> **WHAT YOU SHOULD DO**
Go through the material below and copy each line where the word "FilterSymbolId" appears.

> **DATA FOR ANALYSIS**
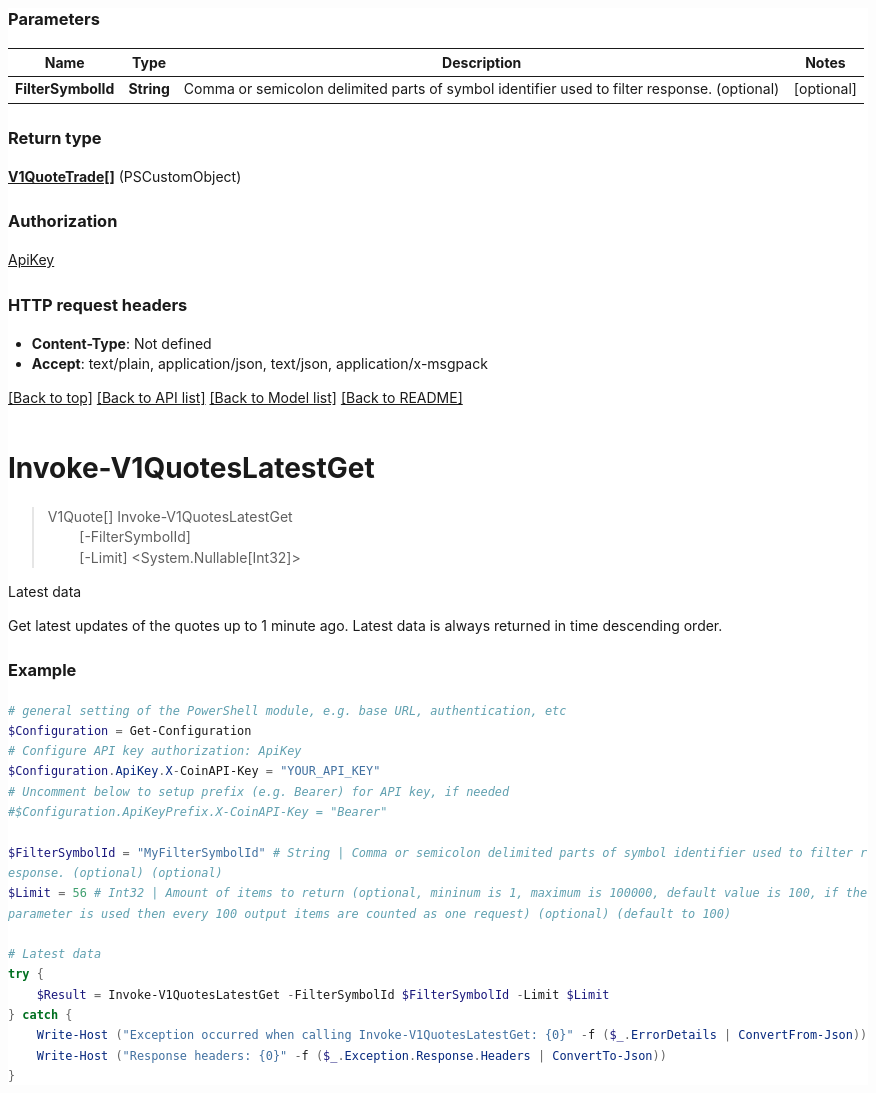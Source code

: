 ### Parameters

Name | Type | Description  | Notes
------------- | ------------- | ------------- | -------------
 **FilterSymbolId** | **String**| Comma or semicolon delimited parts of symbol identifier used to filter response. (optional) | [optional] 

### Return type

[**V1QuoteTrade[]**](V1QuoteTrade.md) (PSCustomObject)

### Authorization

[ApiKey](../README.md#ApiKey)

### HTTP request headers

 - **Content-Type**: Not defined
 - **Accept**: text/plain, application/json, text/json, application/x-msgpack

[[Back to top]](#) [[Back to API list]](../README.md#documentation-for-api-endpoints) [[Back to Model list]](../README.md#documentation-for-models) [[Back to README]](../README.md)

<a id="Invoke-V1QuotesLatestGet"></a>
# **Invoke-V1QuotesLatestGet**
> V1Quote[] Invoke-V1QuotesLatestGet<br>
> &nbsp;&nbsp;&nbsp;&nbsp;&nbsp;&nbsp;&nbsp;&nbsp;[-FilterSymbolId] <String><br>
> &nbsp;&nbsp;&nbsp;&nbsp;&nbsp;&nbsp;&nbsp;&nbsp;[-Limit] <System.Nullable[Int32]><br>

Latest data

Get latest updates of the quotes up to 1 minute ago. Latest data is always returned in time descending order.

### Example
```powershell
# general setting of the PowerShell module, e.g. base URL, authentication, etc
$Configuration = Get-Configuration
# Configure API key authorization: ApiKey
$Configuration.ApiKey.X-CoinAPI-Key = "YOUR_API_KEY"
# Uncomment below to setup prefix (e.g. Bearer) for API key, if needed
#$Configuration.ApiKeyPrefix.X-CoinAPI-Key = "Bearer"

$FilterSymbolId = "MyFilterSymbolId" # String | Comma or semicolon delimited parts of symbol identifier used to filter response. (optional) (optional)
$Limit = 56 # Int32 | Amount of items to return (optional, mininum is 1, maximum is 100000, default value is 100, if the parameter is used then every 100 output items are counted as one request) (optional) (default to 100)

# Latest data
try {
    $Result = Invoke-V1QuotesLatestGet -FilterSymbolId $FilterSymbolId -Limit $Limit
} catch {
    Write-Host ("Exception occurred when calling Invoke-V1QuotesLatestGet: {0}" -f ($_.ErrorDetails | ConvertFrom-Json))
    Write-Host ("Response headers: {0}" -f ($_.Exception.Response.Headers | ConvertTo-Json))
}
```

> **SOLUTION TO THIS EXERCISE**
 **FilterSymbolId** | **String**| Comma or semicolon delimited parts of symbol identifier used to filter response. (optional) | [optional] 
> &nbsp;&nbsp;&nbsp;&nbsp;&nbsp;&nbsp;&nbsp;&nbsp;[-FilterSymbolId] <String><br>
$FilterSymbolId = "MyFilterSymbolId" # String | Comma or semicolon delimited parts of symbol identifier used to filter response. (optional) (optional)
    $Result = Invoke-V1QuotesLatestGet -FilterSymbolId $FilterSymbolId -Limit $Limit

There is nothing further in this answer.